WASHINGTON D.C., December 23rd, 2020. Exercising his presidential veto, President Trump has sent back the National Defense Authorization Act for Fiscal Year 2021, the budget for all branches of the military as well as many intelligence divisions, without his signature.
His grievances were that the bill did not align, he said, with his Administration’s stated national security objectives, focused around “Great Power Competition,” with Russia and China, and “opposition to endless wars”.
In a statement released on the veto, Trump said the act “contradicts efforts by my Administration to put America first in our national security and foreign policy actions”.
Chief among his concerns were provisions introduced by a bipartisan coalition to prevent the President from withdrawing troops from Afghanistan as part of the peace deal with the Taliban, as well as South Korea, and Germany.
The veto comes after a brouhaha earlier in December when anti-interventionist Senator Rand Paul (R – KY), filibustered the Senatorial session when the NDAA was predicted to pass, citing this particular provision.
He has said that he would return and take all necessary measures to prevent the override of the President’s veto, an action they theoretically have the votes to do.
The Democrat-controlled House, which passed the NDAA months ago, is expected to hold a session to override the veto on the Monday after Christmas, while the Senate would be expected to take a vote on the override the following day.
Down to the wire
If nothing can be done by January 3rd, the NDAA would have to be made again from scratch. Both houses of Congress passed the NDAA with enough votes to override a veto if no representatives changed their minds.
The veto is something Congress was expecting, and was Trump had been threatening for weeks.
In autumn, after claims were made by the Washington Post and reprinted by the New York Times that Russian military were paying Taliban fighters ‘bounties’ for the heads of American GIs in Afghanistan, a cross-isle group of American representatives including Liz Cheney, Dick Cheney’s daughter, a notoriously-hawkish Congresswoman, inserted provisions to prevent Trump using any money for Afghanistan troop withdrawals until a long checklist of various demands and reports be fulfilled.
“Numerous provisions of the Act directly contradict my Administration’s foreign policy, particularly my efforts to bring our troops home,” wrote Trump in his statement, referring to the provisions which Paul also referred to in his filibuster. “I oppose endless wars, as does the American public”.
The former-Sec. of Defense Mark Esper, and Chair of the Joint Chiefs Gen. Mark Milly, both testified before Congress over the bounty story, which several intelligence chiefs explained was “uncorroborated” and of “low confidence,” that many of them knew about the story months before in February, and that it was clear no American dead in Afghanistan during 2020 were linked to such bounties.

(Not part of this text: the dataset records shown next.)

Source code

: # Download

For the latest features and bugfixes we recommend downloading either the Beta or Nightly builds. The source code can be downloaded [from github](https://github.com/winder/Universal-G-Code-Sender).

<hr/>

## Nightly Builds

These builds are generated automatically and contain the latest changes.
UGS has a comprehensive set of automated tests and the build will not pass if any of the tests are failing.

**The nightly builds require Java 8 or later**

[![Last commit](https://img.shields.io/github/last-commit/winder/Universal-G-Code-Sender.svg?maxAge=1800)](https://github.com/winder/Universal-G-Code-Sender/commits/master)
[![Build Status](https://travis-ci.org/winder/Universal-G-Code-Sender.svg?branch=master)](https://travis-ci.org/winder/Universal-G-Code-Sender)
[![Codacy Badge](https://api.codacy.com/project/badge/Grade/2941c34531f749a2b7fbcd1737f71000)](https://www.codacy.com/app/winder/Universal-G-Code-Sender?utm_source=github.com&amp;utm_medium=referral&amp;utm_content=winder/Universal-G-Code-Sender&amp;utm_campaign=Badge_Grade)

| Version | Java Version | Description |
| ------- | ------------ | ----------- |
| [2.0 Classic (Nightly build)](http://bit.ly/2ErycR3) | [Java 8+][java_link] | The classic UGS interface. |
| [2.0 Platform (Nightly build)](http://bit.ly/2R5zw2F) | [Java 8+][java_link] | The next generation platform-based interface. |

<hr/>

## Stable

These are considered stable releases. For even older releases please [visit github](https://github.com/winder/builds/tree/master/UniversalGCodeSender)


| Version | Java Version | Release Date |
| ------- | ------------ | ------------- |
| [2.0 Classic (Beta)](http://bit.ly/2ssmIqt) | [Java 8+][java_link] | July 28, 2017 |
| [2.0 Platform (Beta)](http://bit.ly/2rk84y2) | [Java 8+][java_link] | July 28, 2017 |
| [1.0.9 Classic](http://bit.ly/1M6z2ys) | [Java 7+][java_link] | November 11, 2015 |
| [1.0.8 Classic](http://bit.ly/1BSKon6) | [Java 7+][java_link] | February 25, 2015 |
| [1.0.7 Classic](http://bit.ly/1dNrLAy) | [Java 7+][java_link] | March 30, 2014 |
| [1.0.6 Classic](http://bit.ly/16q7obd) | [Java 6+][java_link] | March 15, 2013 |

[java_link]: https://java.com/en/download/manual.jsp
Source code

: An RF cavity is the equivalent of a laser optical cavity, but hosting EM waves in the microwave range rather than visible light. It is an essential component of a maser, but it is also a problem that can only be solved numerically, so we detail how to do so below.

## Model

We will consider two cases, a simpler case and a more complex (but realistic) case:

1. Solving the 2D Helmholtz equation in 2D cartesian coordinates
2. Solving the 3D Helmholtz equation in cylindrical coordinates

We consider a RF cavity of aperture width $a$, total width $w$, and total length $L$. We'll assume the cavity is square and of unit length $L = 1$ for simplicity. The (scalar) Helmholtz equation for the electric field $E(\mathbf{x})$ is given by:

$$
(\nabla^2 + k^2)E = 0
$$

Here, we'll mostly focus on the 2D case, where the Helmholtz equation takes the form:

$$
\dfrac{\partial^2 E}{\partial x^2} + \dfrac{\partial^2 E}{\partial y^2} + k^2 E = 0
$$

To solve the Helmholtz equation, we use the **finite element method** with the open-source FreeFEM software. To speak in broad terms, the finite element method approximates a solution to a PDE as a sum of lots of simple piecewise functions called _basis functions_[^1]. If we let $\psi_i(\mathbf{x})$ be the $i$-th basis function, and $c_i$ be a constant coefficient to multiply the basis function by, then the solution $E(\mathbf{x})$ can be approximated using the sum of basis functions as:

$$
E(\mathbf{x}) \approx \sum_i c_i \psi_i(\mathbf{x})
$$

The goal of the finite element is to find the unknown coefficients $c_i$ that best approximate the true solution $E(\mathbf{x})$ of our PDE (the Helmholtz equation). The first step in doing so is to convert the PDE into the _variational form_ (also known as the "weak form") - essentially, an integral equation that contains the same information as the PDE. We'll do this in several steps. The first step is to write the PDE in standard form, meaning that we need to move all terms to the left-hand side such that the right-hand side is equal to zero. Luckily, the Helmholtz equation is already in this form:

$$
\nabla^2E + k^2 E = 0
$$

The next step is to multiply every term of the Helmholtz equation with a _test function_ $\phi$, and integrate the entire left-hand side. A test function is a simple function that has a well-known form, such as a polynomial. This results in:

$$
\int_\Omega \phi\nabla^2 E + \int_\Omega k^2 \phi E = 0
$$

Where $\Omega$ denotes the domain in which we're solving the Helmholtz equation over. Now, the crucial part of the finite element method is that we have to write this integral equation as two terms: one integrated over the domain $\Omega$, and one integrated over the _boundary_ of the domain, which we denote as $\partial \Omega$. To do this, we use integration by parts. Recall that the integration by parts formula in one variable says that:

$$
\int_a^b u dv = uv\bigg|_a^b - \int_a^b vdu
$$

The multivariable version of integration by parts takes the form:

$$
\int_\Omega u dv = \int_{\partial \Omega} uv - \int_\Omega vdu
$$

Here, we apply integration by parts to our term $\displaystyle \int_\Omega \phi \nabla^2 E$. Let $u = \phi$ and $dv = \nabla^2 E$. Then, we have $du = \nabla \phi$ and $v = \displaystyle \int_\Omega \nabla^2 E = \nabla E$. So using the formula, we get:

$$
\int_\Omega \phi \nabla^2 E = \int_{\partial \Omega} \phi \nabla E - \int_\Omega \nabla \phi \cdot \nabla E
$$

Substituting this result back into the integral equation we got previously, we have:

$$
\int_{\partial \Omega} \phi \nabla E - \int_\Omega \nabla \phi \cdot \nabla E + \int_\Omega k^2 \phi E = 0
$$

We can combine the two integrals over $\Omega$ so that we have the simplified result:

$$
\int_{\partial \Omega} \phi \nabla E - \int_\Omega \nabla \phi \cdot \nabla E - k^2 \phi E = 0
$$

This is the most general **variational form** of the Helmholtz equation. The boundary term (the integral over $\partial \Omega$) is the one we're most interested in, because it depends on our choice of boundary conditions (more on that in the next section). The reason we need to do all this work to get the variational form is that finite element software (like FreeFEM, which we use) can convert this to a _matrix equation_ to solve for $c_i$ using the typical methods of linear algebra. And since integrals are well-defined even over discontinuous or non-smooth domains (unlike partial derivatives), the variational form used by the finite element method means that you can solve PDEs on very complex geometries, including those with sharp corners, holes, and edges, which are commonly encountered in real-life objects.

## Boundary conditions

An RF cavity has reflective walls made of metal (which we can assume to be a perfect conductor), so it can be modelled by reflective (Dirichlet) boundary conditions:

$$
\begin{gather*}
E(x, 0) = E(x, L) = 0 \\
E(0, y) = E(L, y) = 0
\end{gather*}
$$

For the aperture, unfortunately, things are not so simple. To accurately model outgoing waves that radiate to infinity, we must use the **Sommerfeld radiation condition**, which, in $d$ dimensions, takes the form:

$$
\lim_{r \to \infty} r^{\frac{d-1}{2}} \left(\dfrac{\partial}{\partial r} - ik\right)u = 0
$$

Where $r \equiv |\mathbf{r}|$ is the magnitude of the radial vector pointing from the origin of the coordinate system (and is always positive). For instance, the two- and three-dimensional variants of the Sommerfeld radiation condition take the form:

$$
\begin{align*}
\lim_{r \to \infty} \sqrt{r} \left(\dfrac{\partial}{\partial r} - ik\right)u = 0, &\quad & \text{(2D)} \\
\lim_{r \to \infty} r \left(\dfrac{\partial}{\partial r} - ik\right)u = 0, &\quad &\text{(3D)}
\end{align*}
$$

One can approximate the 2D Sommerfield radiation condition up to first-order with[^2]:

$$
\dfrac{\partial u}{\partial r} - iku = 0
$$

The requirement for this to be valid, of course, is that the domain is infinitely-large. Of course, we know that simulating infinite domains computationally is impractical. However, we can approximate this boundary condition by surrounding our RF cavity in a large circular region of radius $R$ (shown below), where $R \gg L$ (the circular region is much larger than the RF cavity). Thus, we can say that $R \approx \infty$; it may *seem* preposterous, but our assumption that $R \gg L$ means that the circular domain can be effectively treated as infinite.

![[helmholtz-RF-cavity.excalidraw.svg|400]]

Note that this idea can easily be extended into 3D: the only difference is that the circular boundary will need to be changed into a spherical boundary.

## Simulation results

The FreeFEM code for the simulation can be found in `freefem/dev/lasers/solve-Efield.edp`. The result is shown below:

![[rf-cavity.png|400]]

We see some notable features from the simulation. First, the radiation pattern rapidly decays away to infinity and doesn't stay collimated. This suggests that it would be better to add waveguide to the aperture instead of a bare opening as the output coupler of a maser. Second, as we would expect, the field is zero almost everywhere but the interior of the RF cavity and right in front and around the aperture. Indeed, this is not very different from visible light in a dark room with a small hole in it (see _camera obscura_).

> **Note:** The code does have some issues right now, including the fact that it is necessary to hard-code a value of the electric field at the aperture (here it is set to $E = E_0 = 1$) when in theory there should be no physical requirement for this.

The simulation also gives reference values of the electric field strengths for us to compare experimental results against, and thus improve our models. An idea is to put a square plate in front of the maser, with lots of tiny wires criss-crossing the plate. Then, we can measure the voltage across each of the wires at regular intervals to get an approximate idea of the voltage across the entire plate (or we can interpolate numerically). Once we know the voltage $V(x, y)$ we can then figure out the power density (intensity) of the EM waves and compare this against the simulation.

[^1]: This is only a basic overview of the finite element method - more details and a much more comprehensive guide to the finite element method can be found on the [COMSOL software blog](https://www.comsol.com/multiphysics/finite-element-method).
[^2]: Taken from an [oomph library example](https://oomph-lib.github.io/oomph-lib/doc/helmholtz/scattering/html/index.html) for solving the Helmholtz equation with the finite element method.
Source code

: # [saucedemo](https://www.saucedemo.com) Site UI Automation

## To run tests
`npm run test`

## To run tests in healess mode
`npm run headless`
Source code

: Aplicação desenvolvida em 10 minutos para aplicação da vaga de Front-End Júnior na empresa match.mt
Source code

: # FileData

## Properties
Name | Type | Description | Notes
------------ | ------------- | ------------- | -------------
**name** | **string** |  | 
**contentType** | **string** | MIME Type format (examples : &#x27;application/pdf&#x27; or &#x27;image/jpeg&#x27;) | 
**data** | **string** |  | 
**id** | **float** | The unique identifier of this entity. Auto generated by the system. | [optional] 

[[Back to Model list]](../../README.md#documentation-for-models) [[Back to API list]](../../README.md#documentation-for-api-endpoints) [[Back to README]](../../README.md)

The provisions were inserted before the testimony occurred, and so under this new information the repeal of the provision would seem appropriate.
“They (the bill’s supporters) believe that a president has the power to go to war anywhere anytime. But when a president tries to remove troops, they say ‘Oh no no. What we really want are 535 generals in Congress to tell him he can’t leave a war,” said Paul during his filibuster.
Indeed, while an authorization for the use of military force can only be granted by Congress, authority is given exclusively to the President to end a war — something Trump pointed out in his statement on the veto.